TASK GOAL: Would you find each line in the entries below with the string "begin" and copy it?

DATA:
****************************************

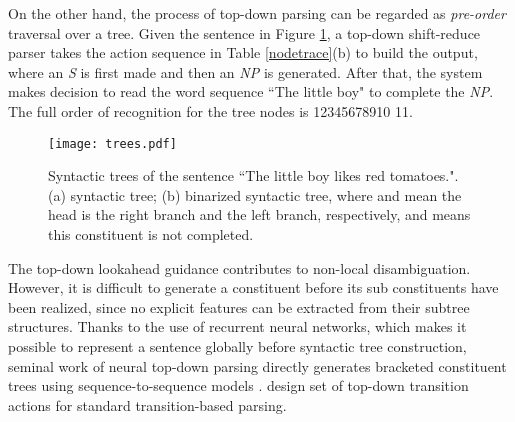 \documentclass[11pt,letterpaper]{article}
\begin{document}
On the other hand, the process of top-down parsing can be regarded as \textit{pre-order} traversal over a tree.
Given the sentence in Figure \ref{trees}, a top-down shift-reduce parser takes the action sequence in Table \ref{nodetrace}(b) to build the output, where an \textit{S} is first made and then an \textit{NP} is generated.
After that, the system makes decision to read the word sequence ``The little boy" to complete the \textit{NP}.
The full order of recognition for the tree nodes is \textcircled{\scriptsize{1}}\textcircled{\scriptsize{2}}\textcircled{\scriptsize{3}}\textcircled{\scriptsize{4}}\textcircled{\scriptsize{5}}\textcircled{\scriptsize{6}}\textcircled{\scriptsize{7}}\textcircled{\scriptsize{8}}\textcircled{\scriptsize{9}}\textcircled{\scriptsize{10}} \textcircled{\scriptsize{11}}.
\begin{figure}
\begin{center}
\texttt{[image: trees.pdf]}
\end{center}
\caption{\label{trees} Syntactic trees of the sentence ``The little boy likes red tomatoes.". (a) syntactic tree; (b) binarized syntactic tree, where  and  mean the head is the right branch and the left branch, respectively, and  means this constituent is not completed.}
\end{figure}
The top-down lookahead guidance contributes to non-local disambiguation.
However, it is difficult to generate a constituent before its sub constituents have been realized, since no explicit features can be extracted from their subtree structures.
Thanks to the use of recurrent neural networks, which makes it possible to represent a sentence globally before syntactic tree construction, seminal work of neural top-down parsing directly generates bracketed constituent trees using sequence-to-sequence models \cite{vinyals:2015}.
 design set of top-down transition actions for standard transition-based parsing.
\end{document}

****************************************

EXERCISE ANSWER:
\begin{document}
\begin{figure}
\begin{center}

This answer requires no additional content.